Last month, Gehry announced that he had decided to pull out of the project, citing other commitments. At the same time, the center said it was scaling back the museum; it is short of its original $200-million fundraising target. Now the center lacks an architect and a plan. Hence the opportunity to stop this project.
This week, moreover, Palestinians with relatives buried in the cemetery made a last-ditch effort to end its continued desecration. They appealed directly to the United Nations, pointing out that the desecration violates international conventions forbidding discrimination and protecting cultural heritage, the manifestation of religious beliefs and the right to culture and family.
Protecting the cemetery should never have become a legal issue. This project is something that any decent human being should recognize as wrong. And it can still be reversed -- if the Wiesenthal Center can be persuaded to turn "tolerance" and "human dignity" into principles for action, not just empty slogans.
For all its sanctimoniousness, the center now presides over a big hole from which scores of bones have been unearthed. Those remains were disinterred without respect. As Suleimani put it: "The Muslim dead have no one to defend them." It is not, however, too late to safeguard the rest of those as yet undisturbed.
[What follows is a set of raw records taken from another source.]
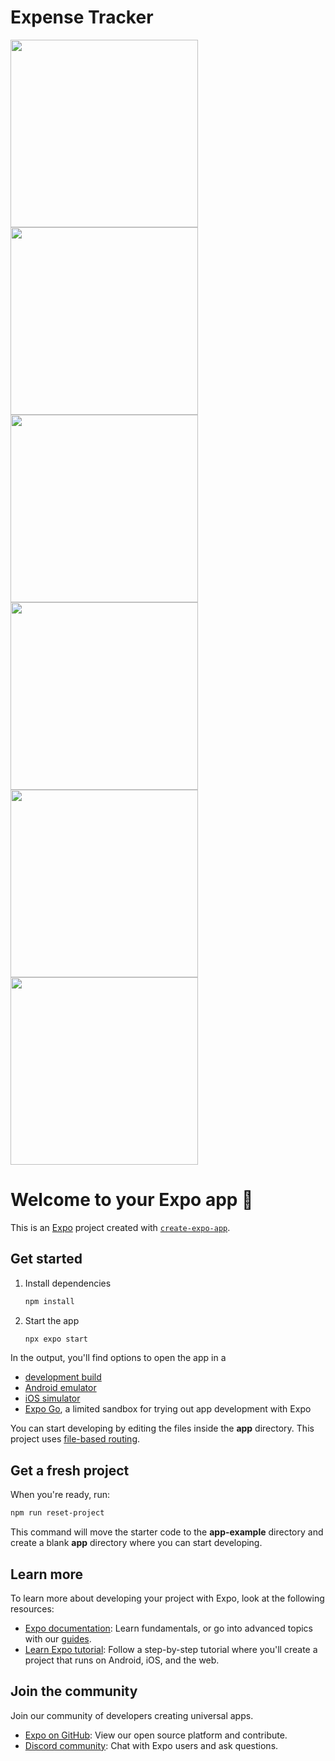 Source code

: # Expense Tracker

<img src="https://github.com/user-attachments/assets/d7a7a7b0-f85b-4739-8fac-1aed2d63c0a2" width="300" />
<img src="https://github.com/user-attachments/assets/a1ba3944-fe76-4d3c-a045-3ca23920e571" width="300" />
<img src="https://github.com/user-attachments/assets/f0f72566-0b5d-49f8-b551-f443e7fab664" width="300" />
<img src="https://github.com/user-attachments/assets/7d321be4-7db4-448f-b2b0-4ecac6885e15" width="300" />
<img src="https://github.com/user-attachments/assets/042f29d2-5895-4283-a0eb-351483231de7" width="300" />
<img src="https://github.com/user-attachments/assets/045474b8-1493-4de2-ad62-4d495a545966" width="300" />

# Welcome to your Expo app 👋

This is an [Expo](https://expo.dev) project created with [`create-expo-app`](https://www.npmjs.com/package/create-expo-app).

## Get started

1. Install dependencies

   ```bash
   npm install
   ```

2. Start the app

   ```bash
   npx expo start
   ```

In the output, you'll find options to open the app in a

- [development build](https://docs.expo.dev/develop/development-builds/introduction/)
- [Android emulator](https://docs.expo.dev/workflow/android-studio-emulator/)
- [iOS simulator](https://docs.expo.dev/workflow/ios-simulator/)
- [Expo Go](https://expo.dev/go), a limited sandbox for trying out app development with Expo

You can start developing by editing the files inside the **app** directory. This project uses [file-based routing](https://docs.expo.dev/router/introduction).

## Get a fresh project

When you're ready, run:

```bash
npm run reset-project
```

This command will move the starter code to the **app-example** directory and create a blank **app** directory where you can start developing.

## Learn more

To learn more about developing your project with Expo, look at the following resources:

- [Expo documentation](https://docs.expo.dev/): Learn fundamentals, or go into advanced topics with our [guides](https://docs.expo.dev/guides).
- [Learn Expo tutorial](https://docs.expo.dev/tutorial/introduction/): Follow a step-by-step tutorial where you'll create a project that runs on Android, iOS, and the web.

## Join the community

Join our community of developers creating universal apps.

- [Expo on GitHub](https://github.com/expo/expo): View our open source platform and contribute.
- [Discord community](https://chat.expo.dev): Chat with Expo users and ask questions.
In wanting to lay the dead to rest, however, we should think also of the living. Displacing living people -- something Israel does every single day -- is hardly any better than displacing dead ones. And this disgraceful episode is only part of a much longer history of displacement and dispossession dating to 1948.
The real lesson of Ma'man Allah and the museum project is this: Peace will come to Palestine/Israel only when the blind insistence on displacement ends and both peoples are allowed to belong to the same land.
Saree Makdisi is a professor of English and comparative literature at UCLA. He is the author of, among other books, "Palestine Inside Out: An Everyday Occupation."